───── The records
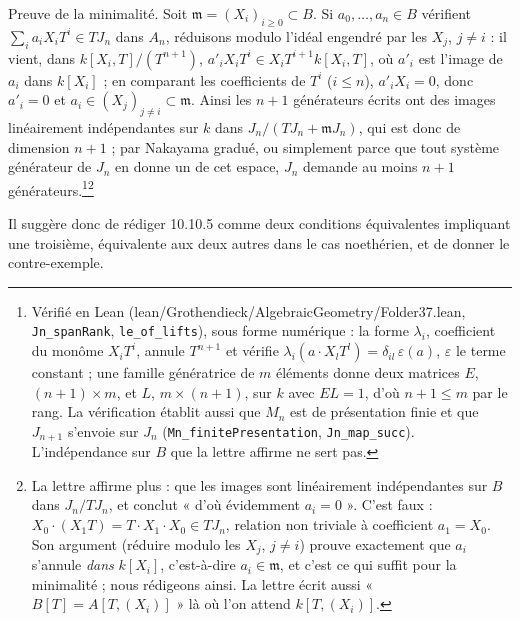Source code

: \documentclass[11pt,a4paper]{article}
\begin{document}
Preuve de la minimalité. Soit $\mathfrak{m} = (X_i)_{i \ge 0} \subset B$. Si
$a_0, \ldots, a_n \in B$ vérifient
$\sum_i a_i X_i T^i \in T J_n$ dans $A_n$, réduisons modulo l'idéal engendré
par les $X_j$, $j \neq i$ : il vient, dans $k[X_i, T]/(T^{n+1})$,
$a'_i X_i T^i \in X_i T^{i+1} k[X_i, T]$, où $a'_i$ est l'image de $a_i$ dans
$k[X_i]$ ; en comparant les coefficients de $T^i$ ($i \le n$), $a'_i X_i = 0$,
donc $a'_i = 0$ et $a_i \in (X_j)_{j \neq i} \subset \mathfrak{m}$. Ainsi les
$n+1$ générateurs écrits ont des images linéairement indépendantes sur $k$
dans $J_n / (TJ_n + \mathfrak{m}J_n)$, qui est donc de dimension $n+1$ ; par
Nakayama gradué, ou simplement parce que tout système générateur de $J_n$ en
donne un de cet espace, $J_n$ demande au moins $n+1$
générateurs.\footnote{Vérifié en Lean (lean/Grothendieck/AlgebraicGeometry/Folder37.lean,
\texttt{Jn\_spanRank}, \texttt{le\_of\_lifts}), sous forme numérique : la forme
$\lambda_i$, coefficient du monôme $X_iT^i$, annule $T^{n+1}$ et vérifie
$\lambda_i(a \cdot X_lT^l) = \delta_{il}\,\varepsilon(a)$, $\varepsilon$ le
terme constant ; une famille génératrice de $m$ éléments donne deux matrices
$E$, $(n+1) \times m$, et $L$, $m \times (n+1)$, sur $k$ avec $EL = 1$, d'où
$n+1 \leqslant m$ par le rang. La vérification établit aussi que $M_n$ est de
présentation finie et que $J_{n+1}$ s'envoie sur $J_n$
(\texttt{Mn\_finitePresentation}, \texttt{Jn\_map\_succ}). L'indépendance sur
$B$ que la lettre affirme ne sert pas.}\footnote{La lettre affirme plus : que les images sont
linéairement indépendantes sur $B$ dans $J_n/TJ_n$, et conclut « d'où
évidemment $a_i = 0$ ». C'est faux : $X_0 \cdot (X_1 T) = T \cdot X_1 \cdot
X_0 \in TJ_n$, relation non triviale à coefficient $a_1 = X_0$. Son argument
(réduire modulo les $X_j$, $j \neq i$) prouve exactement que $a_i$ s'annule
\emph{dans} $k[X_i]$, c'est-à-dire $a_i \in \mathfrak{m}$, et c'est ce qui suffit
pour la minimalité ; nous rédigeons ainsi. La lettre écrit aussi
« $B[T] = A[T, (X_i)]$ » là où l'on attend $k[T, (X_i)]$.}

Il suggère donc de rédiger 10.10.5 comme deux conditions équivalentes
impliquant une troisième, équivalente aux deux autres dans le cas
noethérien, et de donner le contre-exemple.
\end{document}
──────────
*Assignment*
Your copy of the listing should match it exactly, apart from the pictures, which are left out.

*Written answer*
Source code

: \documentclass[11pt,a4paper]{article}
\begin{document}
Preuve de la minimalité. Soit $\mathfrak{m} = (X_i)_{i \ge 0} \subset B$. Si
$a_0, \ldots, a_n \in B$ vérifient
$\sum_i a_i X_i T^i \in T J_n$ dans $A_n$, réduisons modulo l'idéal engendré
par les $X_j$, $j \neq i$ : il vient, dans $k[X_i, T]/(T^{n+1})$,
$a'_i X_i T^i \in X_i T^{i+1} k[X_i, T]$, où $a'_i$ est l'image de $a_i$ dans
$k[X_i]$ ; en comparant les coefficients de $T^i$ ($i \le n$), $a'_i X_i = 0$,
donc $a'_i = 0$ et $a_i \in (X_j)_{j \neq i} \subset \mathfrak{m}$. Ainsi les
$n+1$ générateurs écrits ont des images linéairement indépendantes sur $k$
dans $J_n / (TJ_n + \mathfrak{m}J_n)$, qui est donc de dimension $n+1$ ; par
Nakayama gradué, ou simplement parce que tout système générateur de $J_n$ en
donne un de cet espace, $J_n$ demande au moins $n+1$
générateurs.\footnote{Vérifié en Lean (lean/Grothendieck/AlgebraicGeometry/Folder37.lean,
\texttt{Jn\_spanRank}, \texttt{le\_of\_lifts}), sous forme numérique : la forme
$\lambda_i$, coefficient du monôme $X_iT^i$, annule $T^{n+1}$ et vérifie
$\lambda_i(a \cdot X_lT^l) = \delta_{il}\,\varepsilon(a)$, $\varepsilon$ le
terme constant ; une famille génératrice de $m$ éléments donne deux matrices
$E$, $(n+1) \times m$, et $L$, $m \times (n+1)$, sur $k$ avec $EL = 1$, d'où
$n+1 \leqslant m$ par le rang. La vérification établit aussi que $M_n$ est de
présentation finie et que $J_{n+1}$ s'envoie sur $J_n$
(\texttt{Mn\_finitePresentation}, \texttt{Jn\_map\_succ}). L'indépendance sur
$B$ que la lettre affirme ne sert pas.}\footnote{La lettre affirme plus : que les images sont
linéairement indépendantes sur $B$ dans $J_n/TJ_n$, et conclut « d'où
évidemment $a_i = 0$ ». C'est faux : $X_0 \cdot (X_1 T) = T \cdot X_1 \cdot
X_0 \in TJ_n$, relation non triviale à coefficient $a_1 = X_0$. Son argument
(réduire modulo les $X_j$, $j \neq i$) prouve exactement que $a_i$ s'annule
\emph{dans} $k[X_i]$, c'est-à-dire $a_i \in \mathfrak{m}$, et c'est ce qui suffit
pour la minimalité ; nous rédigeons ainsi. La lettre écrit aussi
« $B[T] = A[T, (X_i)]$ » là où l'on attend $k[T, (X_i)]$.}

Il suggère donc de rédiger 10.10.5 comme deux conditions équivalentes
impliquant une troisième, équivalente aux deux autres dans le cas
noethérien, et de donner le contre-exemple.
\end{document}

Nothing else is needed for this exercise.